Clerks also have been inundated in recent weeks with voluminous requests for records from the 2020 election that Saline County Clerk Doug Curtis called an abuse of the state Freedom of Information Act.
“At times it has been more than a mild interruption of our activities,” Curtis said, noting that he’s had to sometimes add employees to respond to the requests.
The records being sought often include a request for what is known as a “cast vote record,” which includes information about every ballot cast and whether the vote was in-person, mail-in, provisional or absentee.
“We don’t have that report available” on the Saline County election laptops, elections coordinator Allison Cain said.

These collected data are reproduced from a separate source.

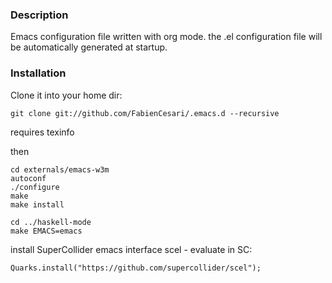 ### Description 
  Emacs configuration file written with org mode. the .el configuration file will be automatically generated at startup.

### Installation
 Clone it into your home dir:
 ```
 git clone git://github.com/FabienCesari/.emacs.d --recursive
 ```
 requires texinfo

then
```
cd externals/emacs-w3m
autoconf
./configure
make
make install
```
```
cd ../haskell-mode
make EMACS=emacs
```

install SuperCollider emacs interface scel -
evaluate in SC:

```
Quarks.install("https://github.com/supercollider/scel");

```
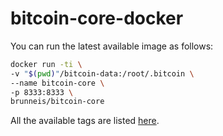 # bitcoin-core-docker

You can run the latest available image as follows:
```bash
docker run -ti \
-v "$(pwd)"/bitcoin-data:/root/.bitcoin \
--name bitcoin-core \
-p 8333:8333 \
brunneis/bitcoin-core
```

All the available tags are listed [here](https://hub.docker.com/r/brunneis/bitcoin-core/tags/).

The Arkansas Secretary of State’s office provided county election officials with new laptops this year.
“A lot of them don’t like your answers,” said Curtis, who is first vice-president of the County Clerks Association.
As of June 1, there were 1,765,681 registered voters in Arkansas, according to Kevin Niehaus, spokesman for Secretary of State John Thurston.
In the 2020 presidential election, 1,222,777 votes were cast, or about 67% of the 1,828,811 registered voters at the time.
Niehaus said this week that the drop in registered voters was likely due to clerks following the procedure to cancel registrations of voters who had not voted in the previous two federal elections nor responded to requests to confirm their addresses.
He also said he expected the number of registered voters “will get back to normal levels” as Election Day approaches.
The deadline to register to vote is Tuesday, Oct. 11.
Voters who didn’t vote in the May primary election will encounter some new restrictions on absentee voting and identification requirements because of laws passed in 2021.
Some of those laws are being challenged in state court. A judge ruled in March that the laws violated voter rights under the Arkansas Constitution and stopped the state from enforcing them.
The state appealed the ruling to the Arkansas Supreme Court, which granted a reprieve from the judge’s order. The high court has not yet ruled on the appeal.
In a separate case, a federal judge in Fayetteville ruled in late August that a 2009 state law limiting how many people an individual could help vote violates the Voting Rights Act. The state filed notice this month that it intends to appeal to the 8th U.S. Circuit Court of Appeals.